» Work required:
Across all the lines of the following material, count those that include the word "tabular" and give only the result.

===== Data section =====

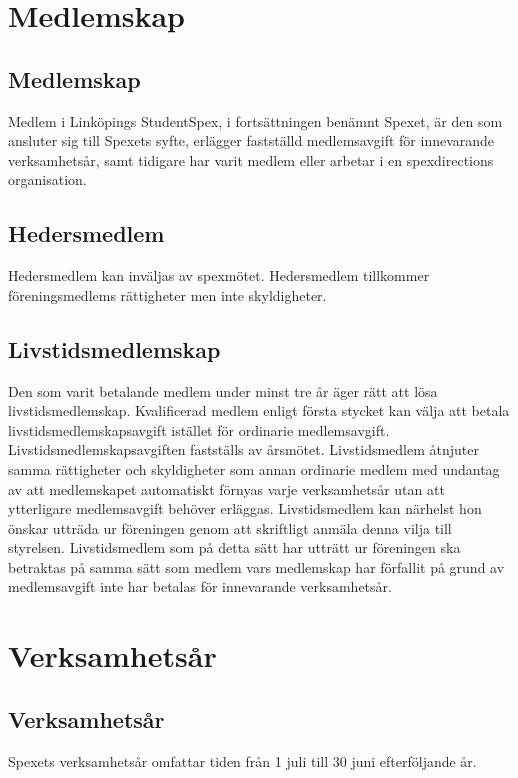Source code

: \documentclass[a4paper]{article}
\begin{document}
\section{Medlemskap}
\subsection{Medlemskap}
Medlem i Linköpings StudentSpex, i fortsättningen benämnt Spexet, är den som ansluter sig till Spexets syfte, erlägger fastställd medlemsavgift för innevarande verksamhetsår, samt tidigare har varit medlem eller arbetar i en spexdirections organisation.

\subsection{Hedersmedlem}
Hedersmedlem kan inväljas av spexmötet. Hedersmedlem tillkommer föreningsmedlems rättigheter men inte skyldigheter.

\subsection{Livstidsmedlemskap}
Den som varit betalande medlem under minst tre år äger rätt att lösa livstidsmedlemskap. Kvalificerad medlem enligt första stycket kan välja att betala livstidsmedlemskapsavgift istället för ordinarie medlemsavgift. \newline
\newline
Livstidsmedlemskapsavgiften fastställs av årsmötet.\newline
\newline
Livstidsmedlem åtnjuter samma rättigheter och skyldigheter som annan ordinarie medlem med undantag av att medlemskapet automatiskt förnyas varje verksamhetsår utan att ytterligare medlemsavgift behöver erläggas.\newline
\newline
Livstidsmedlem kan närhelst hon önskar utträda ur föreningen genom att skriftligt anmäla denna vilja till styrelsen. Livstidsmedlem som på detta sätt har utträtt ur föreningen ska betraktas på samma sätt som medlem vars medlemskap har förfallit på grund av medlemsavgift inte har betalas för innevarande verksamhetsår.

\section{Verksamhetsår}
\subsection{Verksamhetsår}
Spexets verksamhetsår omfattar tiden från 1 juli till 30 juni efterföljande år.
\end{document}
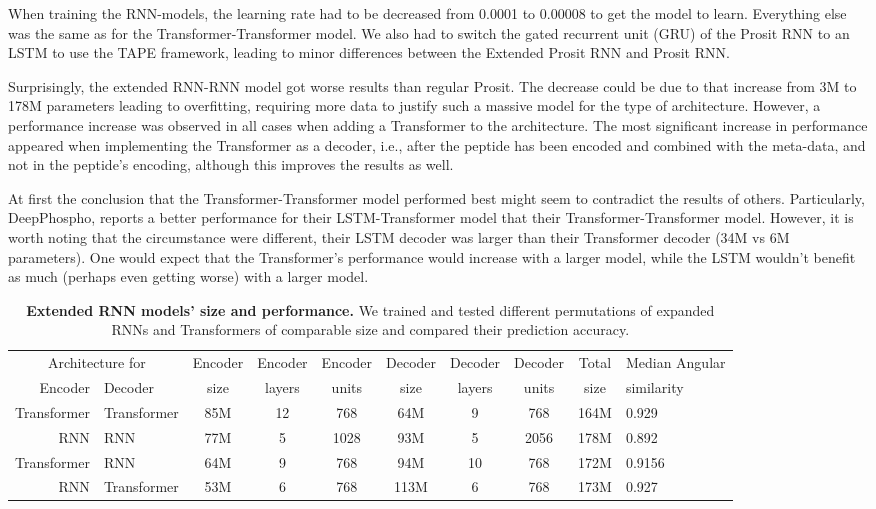 \documentclass[10pt,a4paper]{article}
\begin{document}
When training the RNN-models, the learning rate had to be decreased from 0.0001 to 0.00008 to get the model to learn. Everything else was the same as for the Transformer-Transformer model. We also had to switch the gated recurrent unit (GRU) of the Prosit RNN to an LSTM to use the TAPE framework, leading to minor differences between the Extended Prosit RNN and Prosit RNN. 

Surprisingly, the extended RNN-RNN model got worse results than regular Prosit. The decrease could be due to that increase from 3M to 178M parameters leading to overfitting, requiring more data to justify such a massive model for the type of architecture. However, a performance increase was observed in all cases when adding a Transformer to the architecture. The most significant increase in performance appeared when implementing the Transformer as a decoder, i.e., after the peptide has been encoded and combined with the meta-data, and not in the peptide's encoding, although this improves the results as well.

At first the conclusion that the Transformer-Transformer model performed best might seem to contradict the results of others. Particularly, DeepPhospho\cite{lou2021deepphospho}, reports a better performance for their LSTM-Transformer model that their Transformer-Transformer model. However, it is worth noting that the circumstance were different, their LSTM decoder was larger than their Transformer decoder (34M vs 6M parameters)\cite{lou2021deepphospho}. One would expect that the Transformer's performance would increase with a larger model, while the LSTM wouldn't benefit as much (perhaps even getting worse) with a larger model.

\begin{table}[htbp]
    \caption{{\bf Extended RNN models' size and performance.} We trained and tested different permutations of expanded RNNs and Transformers of comparable size and compared their prediction accuracy.}
      \begin{tabular}{r@{-}l|cccccccl}
      \hline
      \multicolumn{2}{c|}{Architecture for} & Encoder & Encoder & Encoder & Decoder & Decoder & Decoder & Total & Median Angular \\
      Encoder   & Decoder    & size    & layers & units & size    & layers & units   & size  & similarity \\
      \hline
      Transformer & Transformer & 85M   & 12 & 768 & 64M   & 9 & 768 & 164M  & 0.929 \\
      RNN & RNN & 77M   & 5 & 1028 & 93M   & 5 & 2056 & 178M  & 0.892 \\
      Transformer & RNN & 64M  & 9 & 768 & 94M   & 10 & 768  & 172M  & 0.9156 \\
      RNN & Transformer & 53M   & 6 & 768 & 113M   & 6 & 768  & 173M  & 0.927 \\
      \hline
      \end{tabular}%
    \label{tab:architecture}%
  \end{table}%
\end{document}
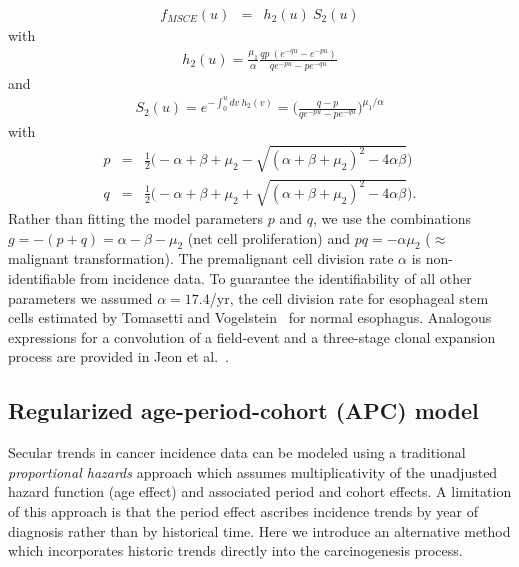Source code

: \documentclass[10pt,letterpaper]{article}
\begin{document}
\begin{eqnarray}
\label{eq:MSCE}
    f_{MSCE}(u) &=& h_2(u)\ S_2(u)
\end{eqnarray}
with    
\begin{eqnarray}
\label{eq:h2}
    h_2(u) = \frac{\mu_1}{\alpha} \frac{q p\ (e^{-q u}-e^{-p u})}{q e^{-p u}-p e^{-q u}}
\end{eqnarray}
and
\begin{eqnarray}
\label{eq:S2}
    S_2(u) = e^{-\int_0^u dv \ h_2(v)} = \big( \frac{q-p}{qe^{-pu}-pe^{-qu}} \big) ^{\mu_1/\alpha}
\end{eqnarray}
with
\begin{eqnarray}
\label{eq:pq}
    p &=& \frac{1}{2} \big( -\alpha+\beta+\mu_2 -\sqrt{(\alpha+\beta+\mu_2)^2 -4\alpha\beta} \big) \\ \nonumber
    q &=& \frac{1}{2} \big( -\alpha+\beta+\mu_2 +\sqrt{(\alpha+\beta+\mu_2)^2 -4\alpha\beta} \big) .
\end{eqnarray}
Rather than fitting the model parameters $p$ and $q$, we use the combinations $g=-(p+q)=\alpha-\beta-\mu_2$ (net cell proliferation) and $pq=-\alpha\mu_2$ ($\approx$ malignant transformation). The premalignant cell division rate $\alpha$ is non-identifiable from incidence data. To guarantee the identifiability of all other parameters we assumed $\alpha=17.4$/yr, the cell division rate for esophageal stem cells estimated by Tomasetti and Vogelstein~\cite{Tomasetti2015} for normal esophagus. Analogous expressions for a convolution of a field-event and a three-stage clonal expansion process are provided in Jeon et al.~\cite{Jeon2006}. 

\subsection*{Regularized age-period-cohort (APC) model}
Secular trends in cancer incidence data can be modeled using a traditional {\it proportional hazards} approach which assumes multiplicativity of the unadjusted hazard function (age effect) and associated period and cohort effects. A limitation of this approach is that the period effect ascribes incidence trends by year of diagnosis rather than by historical time. Here we introduce an alternative method which incorporates historic trends directly into the carcinogenesis process. 
\end{document}
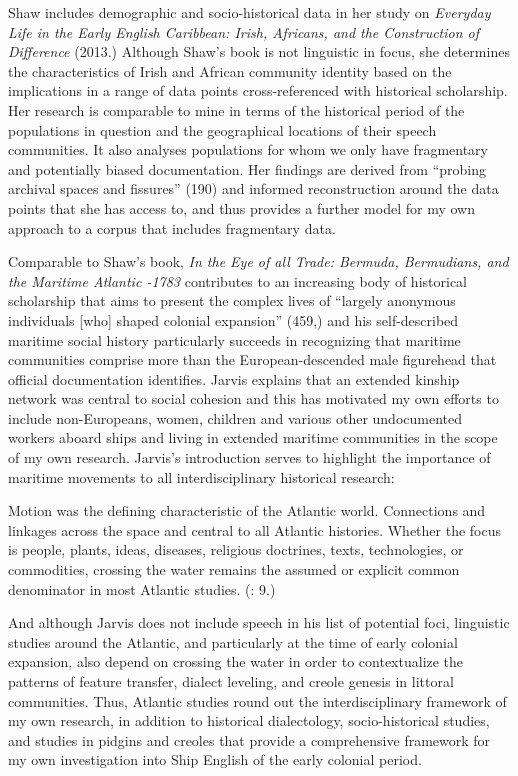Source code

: Shaw includes demographic and socio-historical data in her study on \textit{Everyday Life in the Early English Caribbean: Irish, Africans, and the Construction of Difference} (2013.) Although Shaw’s book is not linguistic in focus, she determines the characteristics of Irish and African community identity based on the implications in a range of data points cross-referenced with historical scholarship. Her research is comparable to mine in terms of the historical period of the populations in question and the geographical locations of their speech communities. It also analyses populations for whom we only have fragmentary and potentially biased documentation. Her findings are derived from “probing archival spaces and fissures” (190) and informed reconstruction around the data points that she has access to, and thus provides a further model for my own approach to a corpus that includes fragmentary data. 

Comparable to Shaw’s book,  \textit{In the Eye of all Trade: Bermuda, Bermudians, and the Maritime Atlantic \citealt{World1680}-1783} contributes to an increasing body of historical scholarship that aims to present the complex lives of “largely anonymous individuals [who] shaped colonial expansion” (459,) and his self-described maritime social history particularly succeeds in recognizing that maritime communities comprise more than the European-descended male figurehead that official documentation identifies. Jarvis explains that an extended kinship network was central to social cohesion and this has motivated my own efforts to include non-Europeans, women, children and various other undocumented workers aboard ships and living in extended maritime communities in the scope of my own research. Jarvis’s introduction serves to highlight the importance of maritime movements to all interdisciplinary historical research: 

Motion was the defining characteristic of the Atlantic world. Connections and linkages across the space and central to all Atlantic histories. Whether the focus is people, plants, ideas, diseases, religious doctrines, texts, technologies, or commodities, crossing the water remains the assumed or explicit common denominator in most Atlantic studies. (\citealt{Jarvis2010}: 9.)

And although Jarvis does not include speech in his list of potential foci, linguistic studies around the Atlantic, and particularly at the time of early colonial expansion, also depend on crossing the water in order to contextualize the patterns of feature transfer, dialect leveling, and creole genesis in littoral communities. Thus, Atlantic studies round out the interdisciplinary framework of my own research, in addition to historical dialectology, socio-historical studies, and studies in pidgins and creoles that provide a comprehensive framework for my own investigation into Ship English of the early colonial period.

=====

» Your solution:
2